Boils, MRSA Infections Concern Mississippi Health Officials

Besides an increase in number, the boils are nastier, bigger and more difficult to deal with, said health professionals.


Jun. 19--PASCAGOULA -- The number of boils -- deep skin abscesses -- being brought to the Singing River Hospital emergency room has increased to the point that nurses are commenting because so many require lancing.

Besides an increase in number, the boils are nastier, bigger and more difficult to deal with, said health professionals.

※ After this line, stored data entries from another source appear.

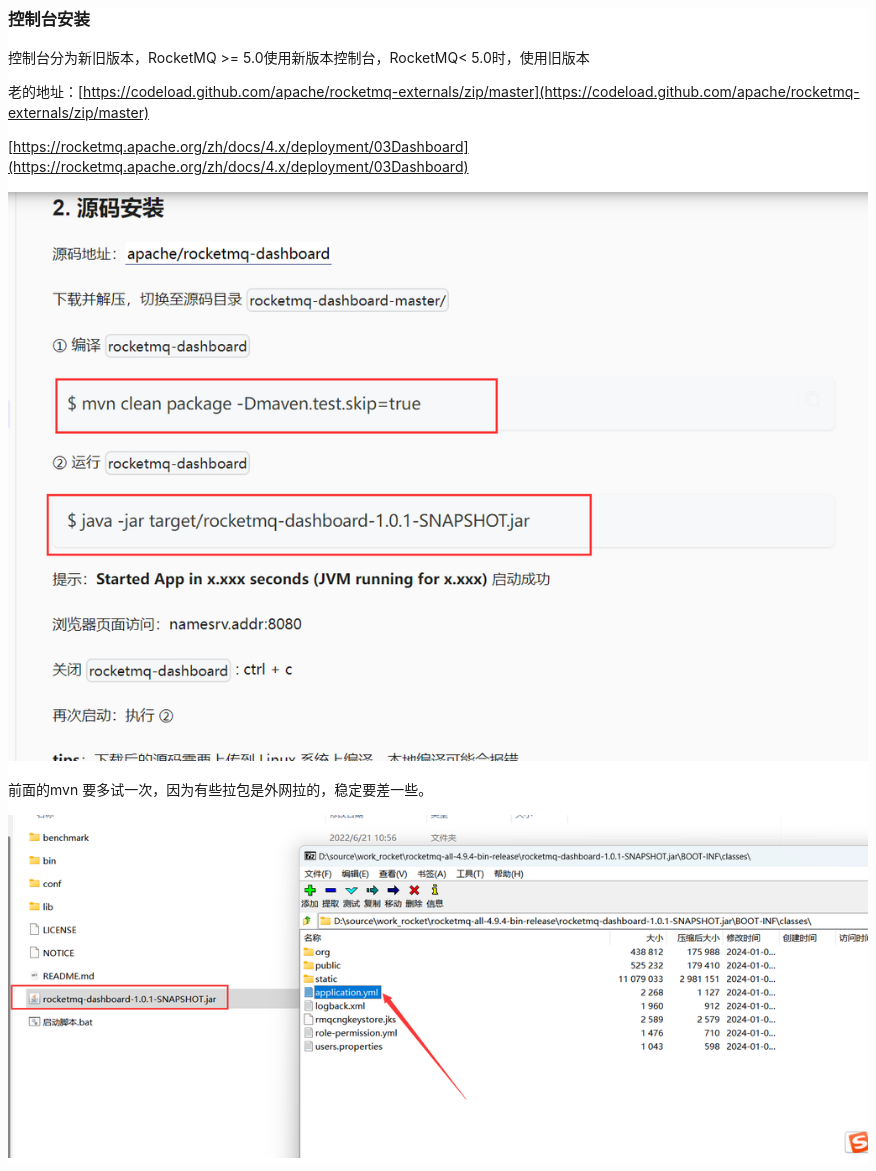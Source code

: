 ### 控制台安装

控制台分为新旧版本，RocketMQ >= 5.0使用新版本控制台，RocketMQ< 5.0时，使用旧版本

老的地址：[https://codeload.github.com/apache/rocketmq-externals/zip/master](https://codeload.github.com/apache/rocketmq-externals/zip/master)

[https://rocketmq.apache.org/zh/docs/4.x/deployment/03Dashboard](https://rocketmq.apache.org/zh/docs/4.x/deployment/03Dashboard)

![image.png](MQ-RocketMQ.assets/df27717bc63a41e0914d76d99bccc81d.png)

前面的mvn 要多试一次，因为有些拉包是外网拉的，稳定要差一些。

![image.png](MQ-RocketMQ.assets/15fbe2f6a9ad476092232a3eb82ef6ce.png)

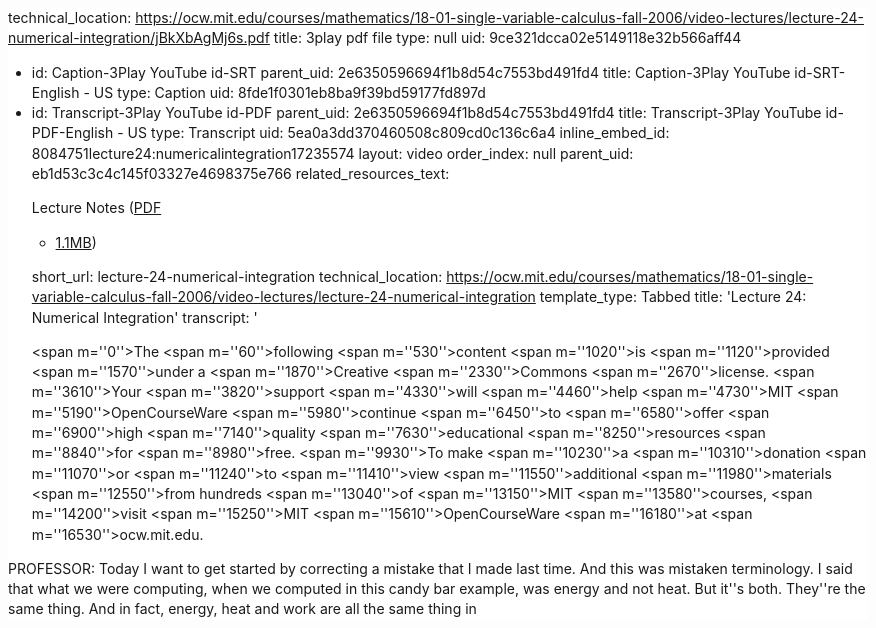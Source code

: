   technical_location: https://ocw.mit.edu/courses/mathematics/18-01-single-variable-calculus-fall-2006/video-lectures/lecture-24-numerical-integration/jBkXbAgMj6s.pdf
  title: 3play pdf file
  type: null
  uid: 9ce321dcca02e5149118e32b566aff44
- id: Caption-3Play YouTube id-SRT
  parent_uid: 2e6350596694f1b8d54c7553bd491fd4
  title: Caption-3Play YouTube id-SRT-English - US
  type: Caption
  uid: 8fde1f0301eb8ba9f39bd59177fd897d
- id: Transcript-3Play YouTube id-PDF
  parent_uid: 2e6350596694f1b8d54c7553bd491fd4
  title: Transcript-3Play YouTube id-PDF-English - US
  type: Transcript
  uid: 5ea0a3dd370460508c809cd0c136c6a4
inline_embed_id: 8084751lecture24:numericalintegration17235574
layout: video
order_index: null
parent_uid: eb1d53c3c4c145f03327e4698375e766
related_resources_text: <div class="vidpad"><p>Lecture Notes (<a href="./resolveuid/f141a3b7777511268cd1b1e1d21e38fb">PDF
  - 1.1MB</a>)</p></div>
short_url: lecture-24-numerical-integration
technical_location: https://ocw.mit.edu/courses/mathematics/18-01-single-variable-calculus-fall-2006/video-lectures/lecture-24-numerical-integration
template_type: Tabbed
title: 'Lecture 24: Numerical Integration'
transcript: '<p><span m=''0''>The</span> <span m=''60''>following</span> <span m=''530''>content</span>
  <span m=''1020''>is</span> <span m=''1120''>provided</span> <span m=''1570''>under
  a</span> <span m=''1870''>Creative</span> <span m=''2330''>Commons</span> <span
  m=''2670''>license.</span> <span m=''3610''>Your</span> <span m=''3820''>support</span>
  <span m=''4330''>will</span> <span m=''4460''>help</span> <span m=''4730''>MIT</span>
  <span m=''5190''>OpenCourseWare</span> <span m=''5980''>continue</span> <span m=''6450''>to</span>
  <span m=''6580''>offer</span> <span m=''6900''>high</span> <span m=''7140''>quality</span>
  <span m=''7630''>educational</span> <span m=''8250''>resources</span> <span m=''8840''>for</span>
  <span m=''8980''>free.</span> <span m=''9930''>To make</span> <span m=''10230''>a</span>
  <span m=''10310''>donation</span> <span m=''11070''>or</span> <span m=''11240''>to</span>
  <span m=''11410''>view</span> <span m=''11550''>additional</span> <span m=''11980''>materials</span>
  <span m=''12550''>from hundreds</span> <span m=''13040''>of</span> <span m=''13150''>MIT</span>
  <span m=''13580''>courses,</span> <span m=''14200''>visit</span> <span m=''15250''>MIT</span>
  <span m=''15610''>OpenCourseWare</span> <span m=''16180''>at</span> <span m=''16530''>ocw.mit.edu.</span>
  </p><p><span m=''21970''>PROFESSOR: Today</span> <span m=''22460''>I</span> <span
  m=''22620''>want to</span> <span m=''24030''>get</span> <span m=''24210''>started</span>
  <span m=''25330''>by</span> <span m=''25500''>correcting</span> <span m=''26040''>a</span>
  <span m=''26100''>mistake</span> <span m=''26670''>that</span> <span m=''26810''>I</span>
  <span m=''26910''>made</span> <span m=''28090''>last</span> <span m=''28580''>time.</span>
  <span m=''30340''>And</span> <span m=''31940''>this</span> <span m=''32160''>was</span>
  <span m=''32890''>mistaken</span> <span m=''33540''>terminology.</span> <span m=''37410''>I</span>
  <span m=''37570''>said</span> <span m=''37900''>that</span> <span m=''40250''>what</span>
  <span m=''40410''>we</span> <span m=''40530''>were</span> <span m=''40700''>computing,</span>
  <span m=''41290''>when</span> <span m=''41390''>we</span> <span m=''41520''>computed</span>
  <span m=''41990''>in</span> <span m=''42120''>this</span> <span m=''42320''>candy</span>
  <span m=''42710''>bar</span> <span m=''42940''>example,</span> <span m=''44480''>was</span>
  <span m=''45600''>energy</span> <span m=''46810''>and</span> <span m=''47000''>not</span>
  <span m=''47290''>heat.</span> <span m=''47510''>But</span> <span m=''47640''>it''s</span>
  <span m=''48230''>both.</span> <span m=''49270''>They''re</span> <span m=''49420''>the</span>
  <span m=''49550''>same</span> <span m=''49920''>thing.</span> <span m=''51010''>And</span>
  <span m=''51240''>in</span> <span m=''51330''>fact,</span> <span m=''53920''>energy,</span>
  <span m=''54350''>heat</span> <span m=''54640''>and</span> <span m=''54900''>work</span>
  <span m=''55320''>are</span> <span m=''55530''>all</span> <span m=''55770''>the</span>
  <span m=''55870''>same</span> <span m=''56230''>thing</span> <span m=''57980''>in</span>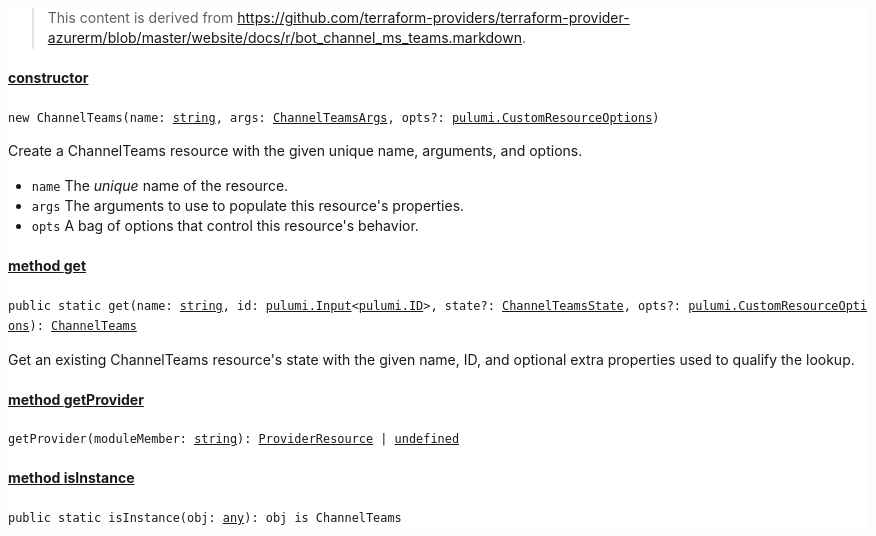 > This content is derived from https://github.com/terraform-providers/terraform-provider-azurerm/blob/master/website/docs/r/bot_channel_ms_teams.markdown.

<h4 class="pdoc-member-header" id="ChannelTeams-constructor">
<a class="pdoc-child-name" href="https://github.com/pulumi/pulumi-azure/blob/{{< param git_sha >}}/sdk/nodejs/bot/channelTeams.ts#L89"> <b>constructor</b></a>
</h4>


<pre class="highlight"><code><span class='kd'></span><span class='kd'>new</span> ChannelTeams(name: <span class='kd'><a href='https://developer.mozilla.org/en-US/docs/Web/JavaScript/Reference/Global_Objects/String'>string</a></span>, args: <a href='#ChannelTeamsArgs'>ChannelTeamsArgs</a>, opts?: <a href='/docs/reference/pkg/nodejs/pulumi/pulumi/#CustomResourceOptions'>pulumi.CustomResourceOptions</a>)</code></pre>


Create a ChannelTeams resource with the given unique name, arguments, and options.

* `name` The _unique_ name of the resource.
* `args` The arguments to use to populate this resource&#39;s properties.
* `opts` A bag of options that control this resource&#39;s behavior.

<h4 class="pdoc-member-header" id="ChannelTeams-get">
<a class="pdoc-child-name" href="https://github.com/pulumi/pulumi-azure/blob/{{< param git_sha >}}/sdk/nodejs/bot/channelTeams.ts#L52">method <b>get</b></a>
</h4>


<pre class="highlight"><code><span class='kd'>public static </span>get(name: <span class='kd'><a href='https://developer.mozilla.org/en-US/docs/Web/JavaScript/Reference/Global_Objects/String'>string</a></span>, id: <a href='/docs/reference/pkg/nodejs/pulumi/pulumi/#Input'>pulumi.Input</a>&lt;<a href='/docs/reference/pkg/nodejs/pulumi/pulumi/#ID'>pulumi.ID</a>&gt;, state?: <a href='#ChannelTeamsState'>ChannelTeamsState</a>, opts?: <a href='/docs/reference/pkg/nodejs/pulumi/pulumi/#CustomResourceOptions'>pulumi.CustomResourceOptions</a>): <a href='#ChannelTeams'>ChannelTeams</a></code></pre>


Get an existing ChannelTeams resource's state with the given name, ID, and optional extra
properties used to qualify the lookup.

<h4 class="pdoc-member-header" id="ChannelTeams-getProvider">
<a class="pdoc-child-name" href="https://github.com/pulumi/pulumi-azure/blob/{{< param git_sha >}}/sdk/nodejs/bot/channelTeams.ts#L43">method <b>getProvider</b></a>
</h4>


<pre class="highlight"><code><span class='kd'></span>getProvider(moduleMember: <span class='kd'><a href='https://developer.mozilla.org/en-US/docs/Web/JavaScript/Reference/Global_Objects/String'>string</a></span>): <a href='/docs/reference/pkg/nodejs/pulumi/pulumi/#ProviderResource'>ProviderResource</a> | <span class='kd'><a href='https://developer.mozilla.org/en-US/docs/Web/JavaScript/Reference/Global_Objects/undefined'>undefined</a></span></code></pre>

<h4 class="pdoc-member-header" id="ChannelTeams-isInstance">
<a class="pdoc-child-name" href="https://github.com/pulumi/pulumi-azure/blob/{{< param git_sha >}}/sdk/nodejs/bot/channelTeams.ts#L63">method <b>isInstance</b></a>
</h4>


<pre class="highlight"><code><span class='kd'>public static </span>isInstance(obj: <span class='kd'><a href='https://www.typescriptlang.org/docs/handbook/basic-types.html#any'>any</a></span>): obj is ChannelTeams</code></pre>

At Singing River alone, the county's largest hospital, there were 690 cases of boils at the ER in the past eight months, from the beginning of October to the end of May. That's up 215 cases from the number the ER treated during those same eight months before Katrina.

Several factors contribute to the high numbers. One is a new, more aggressive staph that's plaguing not just Jackson County, but also the Coast and the nation. And there's the post-Katrina environment where people are more likely to scrape or cut themselves and let in bacteria.

But boils are also caused by strep and other factors.

Whatever the cause, Kim Gutherz, assistant manager of nursing for the ER, said, "We have never seen so many. We've always had our fair share of them, with the shipyard and outdoor workers, but we've never seen them in numbers as we have now."

And where the ER used to prescribe antibiotics, many of these boils have to be lanced to relieve the pressure and then drained, sometimes with a drain inserted.

"They have a bad odor," Gutherz said, "a horrible odor. Lots and lots of foul-smelling drainage to them, and they seem to be larger."

Charles Howard, director of Singing River Emergency Services who ran the figures, pointed out that the 690 cases of boils in the last eight months represent only 2 percent of the cases that his emergency room treated during that time. Two years ago, boils were 1.3 percent of the caseload.

"Still, it's enough of an increase that we're noticing it," Howard said.

And it's not just the emergency room that's seeing it; primary care doctors and pharmacists are, too.

Bernadette Cuevas with Burnham's Pharmacy in Moss Point said that in her nine years as a pharmacist in Jackson County it was rare to have a customer come in with a boil, and now she sees one a week.

Searcy Kay, a Moss Point mother whose 3-year-old son had one on the back of his leg, said it took 15, 4-inch square gauze pads to absorb all the fluid that came out of his leg when it was lanced at their pediatrician's office.

"I was crying. My husband was crying," she said. "He was crying before it was over."

The boil started with what looked like a spider bite, a pimple that couldn't be popped. It developed a core over several weeks, then became so painful that her son, Miller, complained when he walked.

Healing after the lancing still required extensive antibiotics and warm compresses or soaking four times a day. And even weeks later, a three-inch area around the wound looks bruised, Kay said.

Dr. Okechukwu Ekenna, infectious disease specialist for Singing River, said there are aspects that are peculiar to these infections. For one thing, the new strain of drug-resistant staph is more aggressive, making it more easily acquired.

Some say it's genetically different from the drug-resistant staph doctors used to see in people who had been through long hospital stays.

"Staph can do terrible things, but the sheer numbers and the variety and the way this is presented is different," he said. "I've seen people with up to 100 lesions on their bodies" in Jackson County.

The boils can appear on an ear, elbow, arm or back, but most often are on the leg.

But even many of these will heal on their own if they are drained and cleaned and cared for properly. But it takes extra care to prevent spreading.

Staph is complicated and can cause confusion, even among medical professionals, he said. And he pointed out that this staph, called MRSA, is a problem that's national and beyond.